### DATA UNDER STUDY
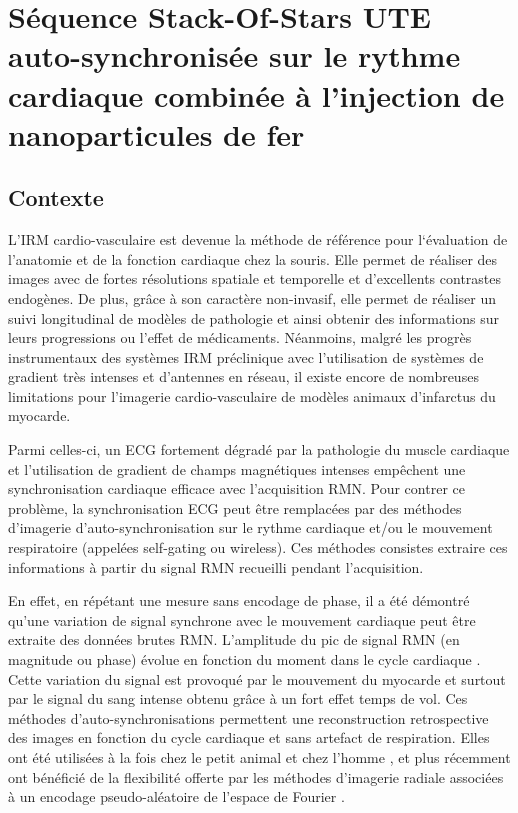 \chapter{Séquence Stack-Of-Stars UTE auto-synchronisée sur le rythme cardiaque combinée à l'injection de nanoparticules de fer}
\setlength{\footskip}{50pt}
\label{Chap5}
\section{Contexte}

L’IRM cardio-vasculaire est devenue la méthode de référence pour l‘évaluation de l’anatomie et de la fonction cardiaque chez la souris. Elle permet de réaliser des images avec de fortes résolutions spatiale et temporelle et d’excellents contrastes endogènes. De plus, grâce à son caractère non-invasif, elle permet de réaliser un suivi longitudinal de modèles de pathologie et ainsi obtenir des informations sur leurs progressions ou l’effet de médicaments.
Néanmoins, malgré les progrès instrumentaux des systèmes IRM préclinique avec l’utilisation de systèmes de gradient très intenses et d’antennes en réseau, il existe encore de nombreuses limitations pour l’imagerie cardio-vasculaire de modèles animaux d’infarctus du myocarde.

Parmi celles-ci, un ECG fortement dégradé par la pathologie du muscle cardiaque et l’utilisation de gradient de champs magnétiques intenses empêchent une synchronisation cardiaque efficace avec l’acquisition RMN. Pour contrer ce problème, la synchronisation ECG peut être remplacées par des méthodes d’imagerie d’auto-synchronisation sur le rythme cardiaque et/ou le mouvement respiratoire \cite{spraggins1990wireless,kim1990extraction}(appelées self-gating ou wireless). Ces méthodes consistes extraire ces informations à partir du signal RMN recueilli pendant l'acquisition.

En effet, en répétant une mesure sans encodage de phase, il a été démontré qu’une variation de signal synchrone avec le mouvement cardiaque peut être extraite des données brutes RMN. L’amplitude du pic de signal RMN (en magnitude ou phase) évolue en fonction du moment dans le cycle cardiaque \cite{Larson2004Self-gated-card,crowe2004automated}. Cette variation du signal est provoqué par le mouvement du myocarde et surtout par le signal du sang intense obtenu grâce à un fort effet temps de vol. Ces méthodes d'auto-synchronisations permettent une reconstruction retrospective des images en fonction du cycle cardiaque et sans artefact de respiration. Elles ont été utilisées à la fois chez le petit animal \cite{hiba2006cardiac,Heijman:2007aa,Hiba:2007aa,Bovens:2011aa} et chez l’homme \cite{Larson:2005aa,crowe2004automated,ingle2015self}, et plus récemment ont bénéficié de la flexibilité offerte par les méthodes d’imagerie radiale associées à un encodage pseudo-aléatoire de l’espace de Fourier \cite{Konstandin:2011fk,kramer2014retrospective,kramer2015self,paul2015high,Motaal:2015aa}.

* * *

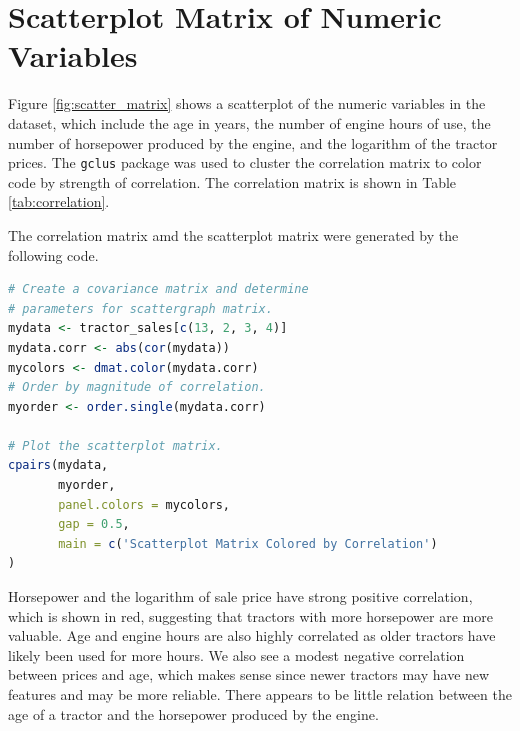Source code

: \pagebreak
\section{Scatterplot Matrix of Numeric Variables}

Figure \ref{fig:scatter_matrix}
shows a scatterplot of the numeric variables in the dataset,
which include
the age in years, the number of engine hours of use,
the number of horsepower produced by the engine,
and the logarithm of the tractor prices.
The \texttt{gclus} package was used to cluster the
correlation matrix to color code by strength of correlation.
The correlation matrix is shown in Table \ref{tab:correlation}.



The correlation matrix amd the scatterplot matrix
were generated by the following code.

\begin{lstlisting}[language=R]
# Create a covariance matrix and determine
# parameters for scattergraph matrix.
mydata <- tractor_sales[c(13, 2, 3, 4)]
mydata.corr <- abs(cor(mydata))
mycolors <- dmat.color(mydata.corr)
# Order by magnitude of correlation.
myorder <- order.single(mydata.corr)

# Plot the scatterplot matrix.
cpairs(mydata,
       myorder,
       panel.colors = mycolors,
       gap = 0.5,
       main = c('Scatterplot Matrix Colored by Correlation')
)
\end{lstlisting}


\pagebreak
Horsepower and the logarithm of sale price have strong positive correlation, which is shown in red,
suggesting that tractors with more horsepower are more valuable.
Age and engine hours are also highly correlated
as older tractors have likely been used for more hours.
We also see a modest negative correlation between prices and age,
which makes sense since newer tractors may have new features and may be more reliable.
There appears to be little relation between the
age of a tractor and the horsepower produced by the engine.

### WORK ORDER
Return only the lines between the one holding "the age in years, the" and the one holding "correlation matrix to", inclusive, exactly as they appear above.

### TASK SOLUTION
the age in years, the number of engine hours of use,
the number of horsepower produced by the engine,
and the logarithm of the tractor prices.
The \texttt{gclus} package was used to cluster the
correlation matrix to color code by strength of correlation.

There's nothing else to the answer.